If a line in the listing contains "Edge", copy it out whole.

══ ENTRIES SHOWN

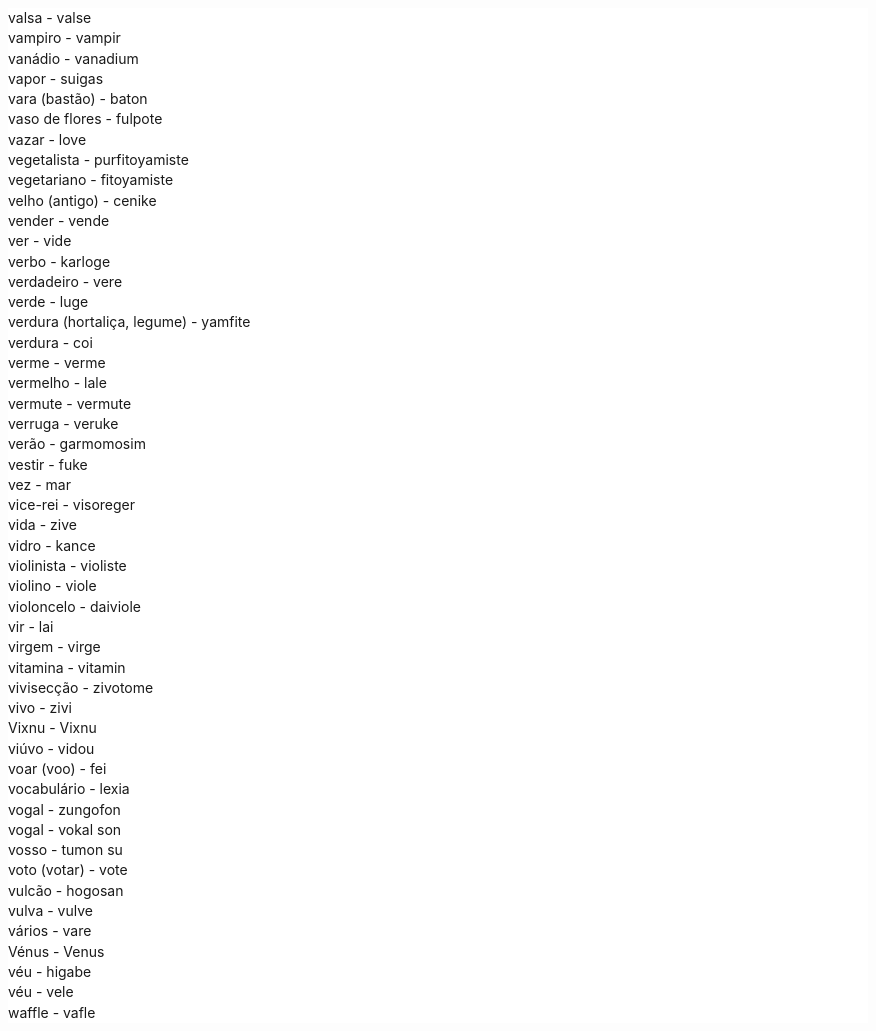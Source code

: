 valsa - valse  
vampiro - vampir  
vanádio - vanadium  
vapor - suigas  
vara (bastão) - baton  
vaso de flores - fulpote  
vazar - love  
vegetalista - purfitoyamiste  
vegetariano - fitoyamiste  
velho (antigo) - cenike  
vender - vende  
ver - vide  
verbo - karloge  
verdadeiro - vere  
verde - luge  
verdura (hortaliça, legume) - yamfite  
verdura - coi  
verme - verme  
vermelho - lale  
vermute - vermute  
verruga - veruke  
verão - garmomosim  
vestir - fuke  
vez - mar  
vice-rei - visoreger  
vida - zive  
vidro - kance  
violinista - violiste  
violino - viole  
violoncelo - daiviole  
vir - lai  
virgem - virge  
vitamina - vitamin  
vivisecção - zivotome  
vivo - zivi  
Vixnu - Vixnu  
viúvo - vidou  
voar (voo) - fei  
vocabulário - lexia  
vogal - zungofon  
vogal - vokal son  
vosso - tumon su  
voto (votar) - vote  
vulcão - hogosan  
vulva - vulve  
vários - vare  
Vénus - Venus  
véu - higabe  
véu - vele  
waffle - vafle  
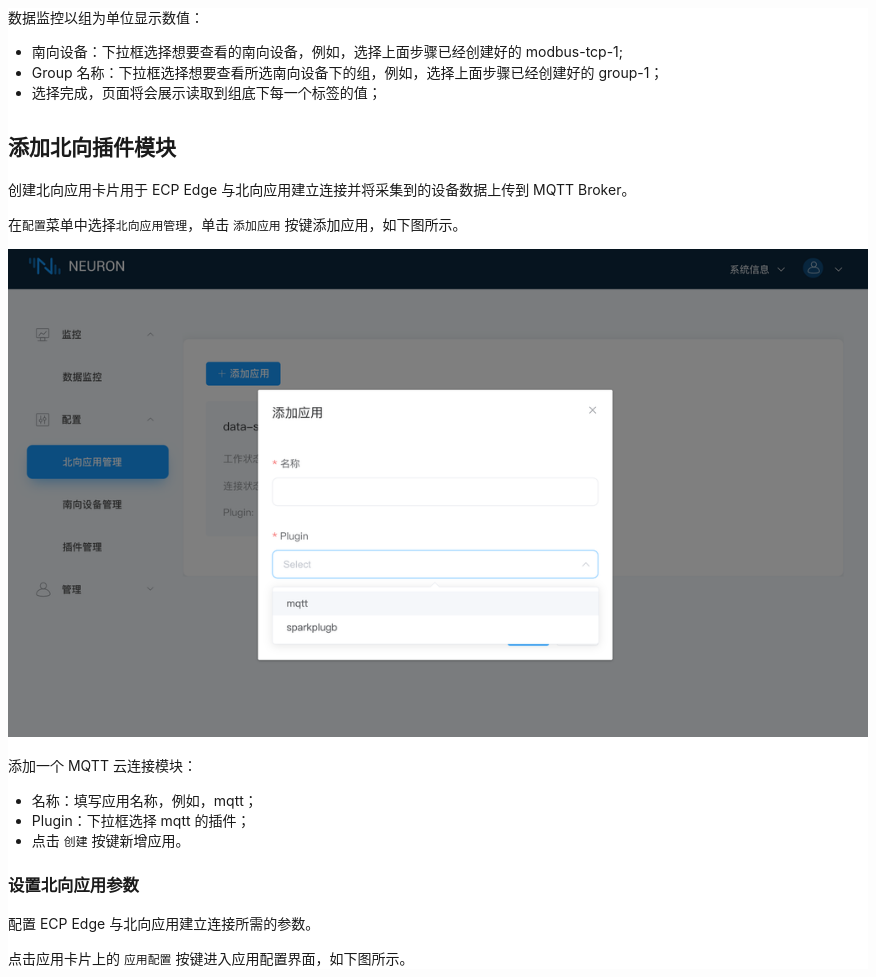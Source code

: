 数据监控以组为单位显示数值：

- 南向设备：下拉框选择想要查看的南向设备，例如，选择上面步骤已经创建好的 modbus-tcp-1;
- Group 名称：下拉框选择想要查看所选南向设备下的组，例如，选择上面步骤已经创建好的 group-1；
- 选择完成，页面将会展示读取到组底下每一个标签的值；

## 添加北向插件模块

创建北向应用卡片用于 ECP Edge 与北向应用建立连接并将采集到的设备数据上传到 MQTT Broker。

在`配置`菜单中选择`北向应用管理`，单击 `添加应用` 按键添加应用，如下图所示。

![north-add](./_assets/north-add.png)

添加一个 MQTT 云连接模块：

- 名称：填写应用名称，例如，mqtt；
- Plugin：下拉框选择 mqtt 的插件；
- 点击 `创建` 按键新增应用。

### 设置北向应用参数

配置 ECP Edge 与北向应用建立连接所需的参数。

点击应用卡片上的 `应用配置` 按键进入应用配置界面，如下图所示。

════

■ SOLUTION ■
创建北向应用卡片用于 ECP Edge 与北向应用建立连接并将采集到的设备数据上传到 MQTT Broker。
配置 ECP Edge 与北向应用建立连接所需的参数。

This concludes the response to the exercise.